The Cabinet said it would give thought to suggestions by the TSU to delay the measure until 12-inch wafer manufacturing in Taiwan is fully ramped up.
The pro-independence party of 13 lawmakers -- an ally of the DPP in the legislature -- in turn promised to call off a protest against the government's plan scheduled for Friday.
The gestures by the two sides allow the TSU and DPP-led government to save face in a dispute that was threatening to drive a wedge between them.
According to TSU lawmakers yesterday, the Cabinet and the party reached an understanding on the hotly debated issue during a meeting on Sunday between Premier Yu Shyi-kun and TSU Chairman Huang Chu-wen (黃主文).
The lawmakers said that in order to maintain political stability, the TSU would call off Friday's protest in recognition of the Cabinet's goodwill.
Hsu Den-koun (許登宮), the TSU legislative whip, said the premier has promised to take the TSU's suggestions seriously into account.
"The Cabinet will especially consider the ability of manufacturers to produce 12-inch wafers [on a large scale] before deciding to relax the ban," Hsu said.
The TSU says eight-inch fabs shouldn't be allowed to go to China until production of the 12-inch wafers -- which are more technologically advanced -- reaches full speed.
In addition, Hsu said, the Cabinet has agreed to develop ways to monitor private-sector investment in China and solicit opinions from the TSU before the measures are finalized.
The Cabinet still plans to announce its final decision on the eight-inch wafer issue before the end of this month, Hsu added.
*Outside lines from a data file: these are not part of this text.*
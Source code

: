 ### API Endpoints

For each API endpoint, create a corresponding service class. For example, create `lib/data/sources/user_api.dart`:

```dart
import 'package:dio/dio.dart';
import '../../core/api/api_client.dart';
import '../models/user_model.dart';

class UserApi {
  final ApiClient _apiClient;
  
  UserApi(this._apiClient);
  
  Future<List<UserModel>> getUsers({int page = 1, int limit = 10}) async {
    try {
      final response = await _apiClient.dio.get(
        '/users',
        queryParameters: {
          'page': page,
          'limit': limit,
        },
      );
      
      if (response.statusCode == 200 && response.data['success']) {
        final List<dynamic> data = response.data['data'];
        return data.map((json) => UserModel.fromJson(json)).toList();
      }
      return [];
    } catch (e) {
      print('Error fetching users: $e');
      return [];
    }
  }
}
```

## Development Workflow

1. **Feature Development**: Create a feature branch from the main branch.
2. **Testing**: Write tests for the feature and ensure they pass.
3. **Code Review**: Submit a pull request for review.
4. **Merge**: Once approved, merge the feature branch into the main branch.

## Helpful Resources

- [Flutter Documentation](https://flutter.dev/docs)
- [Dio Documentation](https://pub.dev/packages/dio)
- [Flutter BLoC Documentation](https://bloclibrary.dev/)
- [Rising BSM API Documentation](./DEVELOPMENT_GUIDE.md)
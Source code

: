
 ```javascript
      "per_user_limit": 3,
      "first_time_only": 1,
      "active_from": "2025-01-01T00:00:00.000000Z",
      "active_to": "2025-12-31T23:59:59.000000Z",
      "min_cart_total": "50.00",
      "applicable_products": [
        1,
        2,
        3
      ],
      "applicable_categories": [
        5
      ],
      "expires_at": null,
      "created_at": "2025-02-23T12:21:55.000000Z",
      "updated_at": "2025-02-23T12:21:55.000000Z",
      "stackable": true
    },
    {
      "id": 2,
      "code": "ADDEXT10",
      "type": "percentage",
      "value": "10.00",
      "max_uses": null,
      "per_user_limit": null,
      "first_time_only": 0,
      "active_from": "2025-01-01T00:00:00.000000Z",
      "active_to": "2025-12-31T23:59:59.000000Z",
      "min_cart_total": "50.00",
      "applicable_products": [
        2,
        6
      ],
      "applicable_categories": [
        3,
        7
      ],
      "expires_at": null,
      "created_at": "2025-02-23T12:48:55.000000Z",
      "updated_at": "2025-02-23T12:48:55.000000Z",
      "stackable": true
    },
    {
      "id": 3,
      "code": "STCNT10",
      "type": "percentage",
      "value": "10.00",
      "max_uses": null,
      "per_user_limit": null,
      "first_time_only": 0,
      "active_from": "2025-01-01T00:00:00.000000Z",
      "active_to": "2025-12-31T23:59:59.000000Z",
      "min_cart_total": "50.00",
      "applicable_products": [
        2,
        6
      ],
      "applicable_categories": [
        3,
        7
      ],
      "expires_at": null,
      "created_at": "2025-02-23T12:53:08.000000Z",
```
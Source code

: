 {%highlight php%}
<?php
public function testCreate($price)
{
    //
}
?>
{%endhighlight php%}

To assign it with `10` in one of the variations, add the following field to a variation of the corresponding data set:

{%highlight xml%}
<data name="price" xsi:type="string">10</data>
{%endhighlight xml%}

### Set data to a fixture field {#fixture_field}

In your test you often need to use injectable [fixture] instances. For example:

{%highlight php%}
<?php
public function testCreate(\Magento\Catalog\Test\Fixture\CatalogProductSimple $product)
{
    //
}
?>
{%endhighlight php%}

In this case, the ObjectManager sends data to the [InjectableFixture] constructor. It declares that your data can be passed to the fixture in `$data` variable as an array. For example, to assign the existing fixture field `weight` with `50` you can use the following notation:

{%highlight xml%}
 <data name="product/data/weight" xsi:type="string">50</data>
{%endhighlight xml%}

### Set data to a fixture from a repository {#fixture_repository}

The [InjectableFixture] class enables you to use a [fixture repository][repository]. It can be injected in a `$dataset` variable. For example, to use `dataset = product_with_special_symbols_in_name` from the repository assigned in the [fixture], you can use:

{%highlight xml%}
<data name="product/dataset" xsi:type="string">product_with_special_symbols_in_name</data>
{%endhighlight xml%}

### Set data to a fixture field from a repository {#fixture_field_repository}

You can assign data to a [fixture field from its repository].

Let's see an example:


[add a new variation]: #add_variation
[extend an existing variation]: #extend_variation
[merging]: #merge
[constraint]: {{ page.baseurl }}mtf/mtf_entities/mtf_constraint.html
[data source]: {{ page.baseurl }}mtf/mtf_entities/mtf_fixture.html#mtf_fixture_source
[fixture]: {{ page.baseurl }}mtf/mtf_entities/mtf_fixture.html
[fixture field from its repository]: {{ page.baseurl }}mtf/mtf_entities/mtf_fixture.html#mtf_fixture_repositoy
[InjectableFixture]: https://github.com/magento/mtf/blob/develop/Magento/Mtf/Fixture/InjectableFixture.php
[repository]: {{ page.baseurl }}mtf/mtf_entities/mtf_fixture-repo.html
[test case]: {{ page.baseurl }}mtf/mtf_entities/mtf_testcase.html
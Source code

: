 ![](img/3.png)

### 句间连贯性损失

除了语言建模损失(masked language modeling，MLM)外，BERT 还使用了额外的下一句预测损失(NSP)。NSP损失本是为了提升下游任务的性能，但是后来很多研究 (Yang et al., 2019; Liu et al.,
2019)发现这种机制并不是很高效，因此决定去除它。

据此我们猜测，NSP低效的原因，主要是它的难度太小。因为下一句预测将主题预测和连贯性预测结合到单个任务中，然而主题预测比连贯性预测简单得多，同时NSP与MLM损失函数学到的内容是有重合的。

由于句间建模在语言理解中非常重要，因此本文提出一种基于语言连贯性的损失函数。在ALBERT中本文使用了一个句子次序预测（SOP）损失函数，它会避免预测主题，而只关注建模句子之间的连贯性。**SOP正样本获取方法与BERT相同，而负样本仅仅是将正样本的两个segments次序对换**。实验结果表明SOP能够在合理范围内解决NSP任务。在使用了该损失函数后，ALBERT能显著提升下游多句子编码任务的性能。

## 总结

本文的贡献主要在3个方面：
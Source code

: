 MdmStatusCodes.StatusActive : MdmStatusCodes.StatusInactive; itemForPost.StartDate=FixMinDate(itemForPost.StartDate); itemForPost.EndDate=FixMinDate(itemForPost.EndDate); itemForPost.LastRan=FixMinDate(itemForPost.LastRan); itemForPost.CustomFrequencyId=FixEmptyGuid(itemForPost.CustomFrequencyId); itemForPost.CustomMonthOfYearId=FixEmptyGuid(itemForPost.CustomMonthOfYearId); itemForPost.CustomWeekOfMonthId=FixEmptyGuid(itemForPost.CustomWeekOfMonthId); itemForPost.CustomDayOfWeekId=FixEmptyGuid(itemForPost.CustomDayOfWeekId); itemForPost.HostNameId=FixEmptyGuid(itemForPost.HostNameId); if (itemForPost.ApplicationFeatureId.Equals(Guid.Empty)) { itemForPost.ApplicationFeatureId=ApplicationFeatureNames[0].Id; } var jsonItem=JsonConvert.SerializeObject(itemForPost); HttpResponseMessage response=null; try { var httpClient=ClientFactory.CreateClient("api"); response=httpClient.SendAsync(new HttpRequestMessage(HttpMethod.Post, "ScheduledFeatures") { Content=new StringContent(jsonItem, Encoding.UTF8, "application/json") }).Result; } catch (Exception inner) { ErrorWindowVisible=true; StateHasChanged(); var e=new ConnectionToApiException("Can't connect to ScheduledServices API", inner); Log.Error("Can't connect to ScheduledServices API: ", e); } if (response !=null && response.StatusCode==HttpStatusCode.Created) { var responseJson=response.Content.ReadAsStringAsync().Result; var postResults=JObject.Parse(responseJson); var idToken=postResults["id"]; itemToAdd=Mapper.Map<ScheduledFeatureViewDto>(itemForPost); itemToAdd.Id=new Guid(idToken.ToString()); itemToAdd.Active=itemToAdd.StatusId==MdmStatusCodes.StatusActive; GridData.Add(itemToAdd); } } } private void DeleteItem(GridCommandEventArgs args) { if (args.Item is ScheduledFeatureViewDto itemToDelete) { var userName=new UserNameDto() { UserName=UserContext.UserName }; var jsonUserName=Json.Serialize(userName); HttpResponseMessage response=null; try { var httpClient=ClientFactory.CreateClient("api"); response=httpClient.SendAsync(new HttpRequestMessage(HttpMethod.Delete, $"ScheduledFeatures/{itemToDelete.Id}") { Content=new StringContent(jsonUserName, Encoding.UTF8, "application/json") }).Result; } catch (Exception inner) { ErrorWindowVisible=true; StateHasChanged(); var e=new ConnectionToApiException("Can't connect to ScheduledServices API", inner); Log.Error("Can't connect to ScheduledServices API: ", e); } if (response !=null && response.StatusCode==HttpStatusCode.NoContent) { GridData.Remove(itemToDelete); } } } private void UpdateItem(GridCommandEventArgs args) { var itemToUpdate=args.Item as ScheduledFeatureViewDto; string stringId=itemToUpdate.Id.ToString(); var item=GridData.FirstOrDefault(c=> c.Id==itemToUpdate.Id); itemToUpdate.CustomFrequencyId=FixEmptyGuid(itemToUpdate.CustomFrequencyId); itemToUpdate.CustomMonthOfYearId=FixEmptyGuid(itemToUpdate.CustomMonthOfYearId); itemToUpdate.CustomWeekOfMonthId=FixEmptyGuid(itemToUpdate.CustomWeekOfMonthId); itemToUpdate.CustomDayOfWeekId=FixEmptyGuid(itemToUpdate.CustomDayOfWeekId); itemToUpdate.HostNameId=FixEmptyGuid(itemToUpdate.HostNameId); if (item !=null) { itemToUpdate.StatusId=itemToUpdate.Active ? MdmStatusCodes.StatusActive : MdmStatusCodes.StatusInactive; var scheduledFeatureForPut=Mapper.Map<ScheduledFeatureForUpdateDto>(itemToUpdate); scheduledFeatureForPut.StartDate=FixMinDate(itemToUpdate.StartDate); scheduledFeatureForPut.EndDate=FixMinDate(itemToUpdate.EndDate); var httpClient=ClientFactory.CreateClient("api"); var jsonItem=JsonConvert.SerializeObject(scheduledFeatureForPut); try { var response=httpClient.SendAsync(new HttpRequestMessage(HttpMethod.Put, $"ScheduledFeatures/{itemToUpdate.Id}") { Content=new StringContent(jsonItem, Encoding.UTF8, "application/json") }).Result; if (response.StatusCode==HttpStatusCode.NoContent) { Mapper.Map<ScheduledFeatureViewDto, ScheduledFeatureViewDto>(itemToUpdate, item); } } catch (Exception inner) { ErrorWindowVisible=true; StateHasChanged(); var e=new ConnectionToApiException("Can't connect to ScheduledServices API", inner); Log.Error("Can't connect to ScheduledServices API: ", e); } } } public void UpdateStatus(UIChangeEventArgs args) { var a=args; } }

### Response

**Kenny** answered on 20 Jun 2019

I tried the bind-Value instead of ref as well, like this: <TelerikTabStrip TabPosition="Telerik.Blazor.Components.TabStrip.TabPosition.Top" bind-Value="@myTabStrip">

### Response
But an announcement won't be made before then as reported earlier, he said.
While TSU lawmakers have agreed to hold off on Friday's protest, they said they could eventually take to the streets should the Cabinet fail to satisfy their concerns.
Taiwan Semiconductor Manufacturing Co (
Opponents of the measure, led by the TSU, say Taiwan would lose its competitiveness if eight-inch fabs migrate to the nation's rival.
But proponents -- mainly from the chip industry -- say they need to set up fabs in China to take advantage of cheap land and labor and a growing market.
Although the TSU has agreed to drop its protest, party officials say its belief that the government should "emphasize `effective management' more than `active opening'" remains intact.
Hsu said yesterday that the government should form a task force to monitor the flow of capital, technology and talent to China. The TSU also plans to propose a national technological security law that would create a monitoring agency.
What's more, TSU lawmakers say the government should penalize Semiconductor Manufacturing International Corp and Grace Semiconductor Manufacturing Co -- two Shanghai chipmakers run by Taiwanese businessmen.
The TSU claims the two companies broke the law by setting up chip factories in China before getting government approval.
But it's not clear whether any laws were broken.
As a result of the Economic Development Advisory Conference in August, the government's cross-strait investment policy of "no haste, be patient" was replaced with "active opening, effective management."